PAGES

Tuesday, May 22, 2018

Rural students face backlash after supporting gun control

Marshall County student Hailey Case
wearing an "Enough is Enough" shirt.
(NYT photo by Andrea Morales)
Recent school shootings have inspired a wave of gun-control activism, some of it from students, and a few of those students from rural areas. "In a more liberal city like Parkland, Fla., or at a rally in Washington, these students might have been celebrated as young leaders," Jack Healy reports for The New York Times. "But in rural, conservative parts of the country where farm fields crackle with target practice and children grow up turkey hunting with their parents, the new wave of student activism clashes with bedrock support for gun rights."

Some students in Benton, Kentucky, began speaking out for gun control after the deadly January shooting at their high school.

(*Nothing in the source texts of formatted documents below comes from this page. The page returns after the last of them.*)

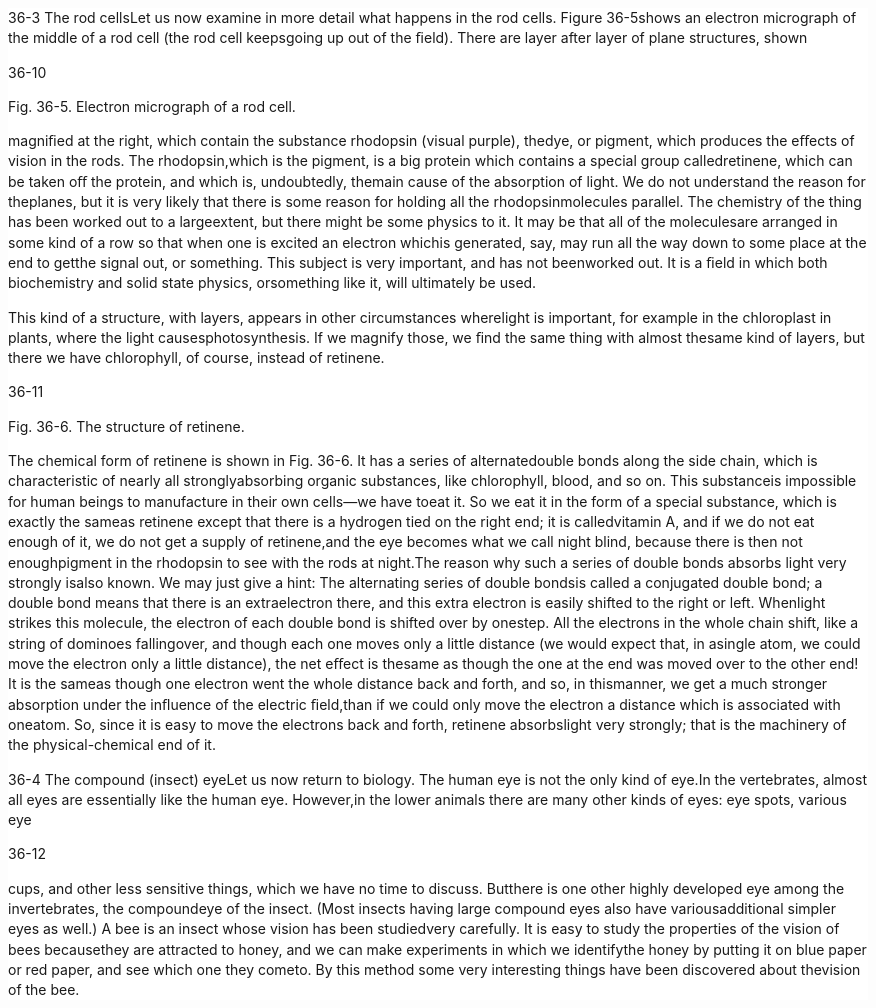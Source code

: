 36-3 The rod cellsLet us now examine in more detail what happens in the rod cells. Figure 36-5shows an electron micrograph of the middle of a rod cell (the rod cell keepsgoing up out of the ﬁeld). There are layer after layer of plane structures, shown

36-10

Fig. 36-5. Electron micrograph of a rod cell.

magniﬁed at the right, which contain the substance rhodopsin (visual purple), thedye, or pigment, which produces the eﬀects of vision in the rods. The rhodopsin,which is the pigment, is a big protein which contains a special group calledretinene, which can be taken oﬀ the protein, and which is, undoubtedly, themain cause of the absorption of light. We do not understand the reason for theplanes, but it is very likely that there is some reason for holding all the rhodopsinmolecules parallel. The chemistry of the thing has been worked out to a largeextent, but there might be some physics to it. It may be that all of the moleculesare arranged in some kind of a row so that when one is excited an electron whichis generated, say, may run all the way down to some place at the end to getthe signal out, or something. This subject is very important, and has not beenworked out. It is a ﬁeld in which both biochemistry and solid state physics, orsomething like it, will ultimately be used.

This kind of a structure, with layers, appears in other circumstances wherelight is important, for example in the chloroplast in plants, where the light causesphotosynthesis. If we magnify those, we ﬁnd the same thing with almost thesame kind of layers, but there we have chlorophyll, of course, instead of retinene.

36-11

Fig. 36-6. The structure of retinene.

The chemical form of retinene is shown in Fig. 36-6. It has a series of alternatedouble bonds along the side chain, which is characteristic of nearly all stronglyabsorbing organic substances, like chlorophyll, blood, and so on. This substanceis impossible for human beings to manufacture in their own cells—we have toeat it. So we eat it in the form of a special substance, which is exactly the sameas retinene except that there is a hydrogen tied on the right end; it is calledvitamin A, and if we do not eat enough of it, we do not get a supply of retinene,and the eye becomes what we call night blind, because there is then not enoughpigment in the rhodopsin to see with the rods at night.The reason why such a series of double bonds absorbs light very strongly isalso known. We may just give a hint: The alternating series of double bondsis called a conjugated double bond; a double bond means that there is an extraelectron there, and this extra electron is easily shifted to the right or left. Whenlight strikes this molecule, the electron of each double bond is shifted over by onestep. All the electrons in the whole chain shift, like a string of dominoes fallingover, and though each one moves only a little distance (we would expect that, in asingle atom, we could move the electron only a little distance), the net eﬀect is thesame as though the one at the end was moved over to the other end! It is the sameas though one electron went the whole distance back and forth, and so, in thismanner, we get a much stronger absorption under the inﬂuence of the electric ﬁeld,than if we could only move the electron a distance which is associated with oneatom. So, since it is easy to move the electrons back and forth, retinene absorbslight very strongly; that is the machinery of the physical-chemical end of it.

36-4 The compound (insect) eyeLet us now return to biology. The human eye is not the only kind of eye.In the vertebrates, almost all eyes are essentially like the human eye. However,in the lower animals there are many other kinds of eyes: eye spots, various eye

36-12

cups, and other less sensitive things, which we have no time to discuss. Butthere is one other highly developed eye among the invertebrates, the compoundeye of the insect. (Most insects having large compound eyes also have variousadditional simpler eyes as well.) A bee is an insect whose vision has been studiedvery carefully. It is easy to study the properties of the vision of bees becausethey are attracted to honey, and we can make experiments in which we identifythe honey by putting it on blue paper or red paper, and see which one they cometo. By this method some very interesting things have been discovered about thevision of the bee.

Soon afterward, friends started shunning them, locals on social media made fun of them and said they should have died during the Marshall County High School shooting, Healey reports. Debate and action in Benton has largely focused on how detect potentially dangerous students and keep schools safer instead of limiting gun rights: After the shooting, the high school hired more armed officers and locked many of the school's doors. Every morning, students are scanned with metal detector wands and have their backpacks searched. 

"Speaking out in a place like Marshall County, Ky., carries a price — measured in frayed friendships, arguments with parents and animosity within the same walls where classmates were gunned down," Healy reports.

Ten high school students from Campbell County High School in Gillette, Wyoming, faced similar backlash when they marched downtown to demand tighter gun laws in solidarity with the survivors of the Parkland, Florida, shooting. The protest was a hard sell in a state with more guns per capita than any other state and rising sales in each of the past five years. "More than 80 percent of adults in Campbell County have firearms in their homes," Eli Saslow reports for The Washington Post.

Moriah Engdahl waits to address the school board.
(Washington Post photo by Jabin Botsford)
"In the days since the march, the 'Campbell County Ten' had become the object of profane graffiti, the inspiration for a rival Freedom March and the favorite target of a new Instagram account, 'Campbell County Students for America,' which shared memes comparing gun protesters to Hitler," Saslow reports. One of them is Moriah Engdahl, 16. Her father, Alan, had more than 250 guns until he lost the right to own firearms after committing a drug felony in 2006. 

Moriah's support of gun control has been a source of tension between the two, with Alan teasing her frequently, asking her if she'd managed to get everyone's guns yet. Though Moriah, a student journalist, had an independent streak, she had never questioned gun rights until the Parkland shooting. The more she researched online, though, the more she became convinced that the problem in Parkland and at home in Gillette (which has one of the nation's highest suicide rates) is unfettered access to guns. 

Moriah spoke to the school board recently in an attempt to dissuade them from arming teachers. She went alone, since the original 10 students protesting in Gillette had eroded to four: one student's furious mother pulled her daughter into the car during the protest, and in the days afterward a few students said they wanted to focus on less controversial issues like remembering victims or discouraging bullying. The remaining four included Moriah and the outspoken editor of the school newspaper, and two others. At a meeting at Starbucks to plan their next steps, one lamented that "Even my dad has started calling me a gun-control libtard," Saslow reports.